▸ **INSTRUCTIONS FOR THE TASK**
Please set down the data word for word; images do not go in the copy.

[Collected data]
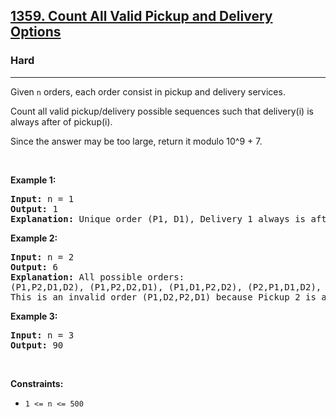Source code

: <h2><a href="https://leetcode.com/problems/count-all-valid-pickup-and-delivery-options/">1359. Count All Valid Pickup and Delivery Options</a></h2><h3>Hard</h3><hr><div style="user-select: auto;"><p style="user-select: auto;">Given <code style="user-select: auto;">n</code> orders, each order consist in pickup and delivery services.&nbsp;</p>

<p style="user-select: auto;">Count all valid pickup/delivery possible sequences such that delivery(i) is always after of&nbsp;pickup(i).&nbsp;</p>

<p style="user-select: auto;">Since the answer&nbsp;may be too large,&nbsp;return it modulo&nbsp;10^9 + 7.</p>

<p style="user-select: auto;">&nbsp;</p>
<p style="user-select: auto;"><strong class="example" style="user-select: auto;">Example 1:</strong></p>

<pre style="user-select: auto;"><strong style="user-select: auto;">Input:</strong> n = 1
<strong style="user-select: auto;">Output:</strong> 1
<strong style="user-select: auto;">Explanation:</strong> Unique order (P1, D1), Delivery 1 always is after of Pickup 1.
</pre>

<p style="user-select: auto;"><strong class="example" style="user-select: auto;">Example 2:</strong></p>

<pre style="user-select: auto;"><strong style="user-select: auto;">Input:</strong> n = 2
<strong style="user-select: auto;">Output:</strong> 6
<strong style="user-select: auto;">Explanation:</strong> All possible orders: 
(P1,P2,D1,D2), (P1,P2,D2,D1), (P1,D1,P2,D2), (P2,P1,D1,D2), (P2,P1,D2,D1) and (P2,D2,P1,D1).
This is an invalid order (P1,D2,P2,D1) because Pickup 2 is after of Delivery 2.
</pre>

<p style="user-select: auto;"><strong class="example" style="user-select: auto;">Example 3:</strong></p>

<pre style="user-select: auto;"><strong style="user-select: auto;">Input:</strong> n = 3
<strong style="user-select: auto;">Output:</strong> 90
</pre>

<p style="user-select: auto;">&nbsp;</p>
<p style="user-select: auto;"><strong style="user-select: auto;">Constraints:</strong></p>

<ul style="user-select: auto;">
	<li style="user-select: auto;"><code style="user-select: auto;">1 &lt;= n &lt;= 500</code></li>
</ul>
</div>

▸ **RESULT BELOW**
Source code

: <h2><a href="https://leetcode.com/problems/count-all-valid-pickup-and-delivery-options/">1359. Count All Valid Pickup and Delivery Options</a></h2><h3>Hard</h3><hr><div style="user-select: auto;"><p style="user-select: auto;">Given <code style="user-select: auto;">n</code> orders, each order consist in pickup and delivery services.&nbsp;</p>

<p style="user-select: auto;">Count all valid pickup/delivery possible sequences such that delivery(i) is always after of&nbsp;pickup(i).&nbsp;</p>

<p style="user-select: auto;">Since the answer&nbsp;may be too large,&nbsp;return it modulo&nbsp;10^9 + 7.</p>

<p style="user-select: auto;">&nbsp;</p>
<p style="user-select: auto;"><strong class="example" style="user-select: auto;">Example 1:</strong></p>

<pre style="user-select: auto;"><strong style="user-select: auto;">Input:</strong> n = 1
<strong style="user-select: auto;">Output:</strong> 1
<strong style="user-select: auto;">Explanation:</strong> Unique order (P1, D1), Delivery 1 always is after of Pickup 1.
</pre>

<p style="user-select: auto;"><strong class="example" style="user-select: auto;">Example 2:</strong></p>

<pre style="user-select: auto;"><strong style="user-select: auto;">Input:</strong> n = 2
<strong style="user-select: auto;">Output:</strong> 6
<strong style="user-select: auto;">Explanation:</strong> All possible orders: 
(P1,P2,D1,D2), (P1,P2,D2,D1), (P1,D1,P2,D2), (P2,P1,D1,D2), (P2,P1,D2,D1) and (P2,D2,P1,D1).
This is an invalid order (P1,D2,P2,D1) because Pickup 2 is after of Delivery 2.
</pre>

<p style="user-select: auto;"><strong class="example" style="user-select: auto;">Example 3:</strong></p>

<pre style="user-select: auto;"><strong style="user-select: auto;">Input:</strong> n = 3
<strong style="user-select: auto;">Output:</strong> 90
</pre>

<p style="user-select: auto;">&nbsp;</p>
<p style="user-select: auto;"><strong style="user-select: auto;">Constraints:</strong></p>

<ul style="user-select: auto;">
	<li style="user-select: auto;"><code style="user-select: auto;">1 &lt;= n &lt;= 500</code></li>
</ul>
</div>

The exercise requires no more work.